# PROBLEM
Two lines below mark the span: the one containing "- Rate limiting preferences" and the one containing "3. Prepares the project for the first stage". Set down both, plus every line between, exactly as they stand, and nothing else.

SUPPLIED DATA below:

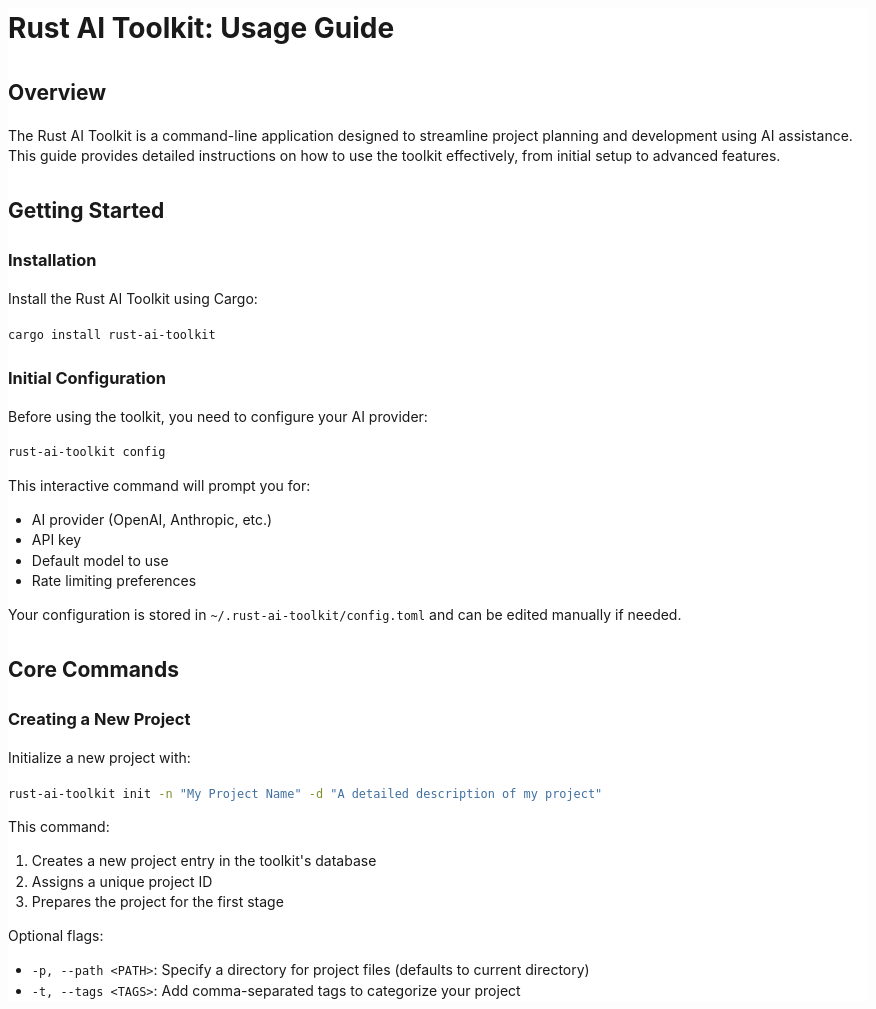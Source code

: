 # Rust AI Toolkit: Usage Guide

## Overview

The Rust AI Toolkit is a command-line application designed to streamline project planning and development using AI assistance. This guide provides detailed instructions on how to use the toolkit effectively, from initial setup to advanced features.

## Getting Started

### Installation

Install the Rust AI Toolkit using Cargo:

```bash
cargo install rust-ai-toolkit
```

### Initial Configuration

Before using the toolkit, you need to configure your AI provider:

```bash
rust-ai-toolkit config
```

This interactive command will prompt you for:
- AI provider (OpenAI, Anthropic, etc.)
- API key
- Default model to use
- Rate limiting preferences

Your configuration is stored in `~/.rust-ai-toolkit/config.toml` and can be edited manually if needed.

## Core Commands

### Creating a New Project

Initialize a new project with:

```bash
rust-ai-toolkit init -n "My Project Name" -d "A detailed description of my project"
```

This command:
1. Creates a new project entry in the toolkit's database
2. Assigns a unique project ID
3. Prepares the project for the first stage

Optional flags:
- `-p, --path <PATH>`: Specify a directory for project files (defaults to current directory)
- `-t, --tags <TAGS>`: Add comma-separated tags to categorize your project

End of SUPPLIED DATA.

# ANSWER FOR THIS EXERCISE
- Rate limiting preferences

Your configuration is stored in `~/.rust-ai-toolkit/config.toml` and can be edited manually if needed.

## Core Commands

### Creating a New Project

Initialize a new project with:

```bash
rust-ai-toolkit init -n "My Project Name" -d "A detailed description of my project"
```

This command:
1. Creates a new project entry in the toolkit's database
2. Assigns a unique project ID
3. Prepares the project for the first stage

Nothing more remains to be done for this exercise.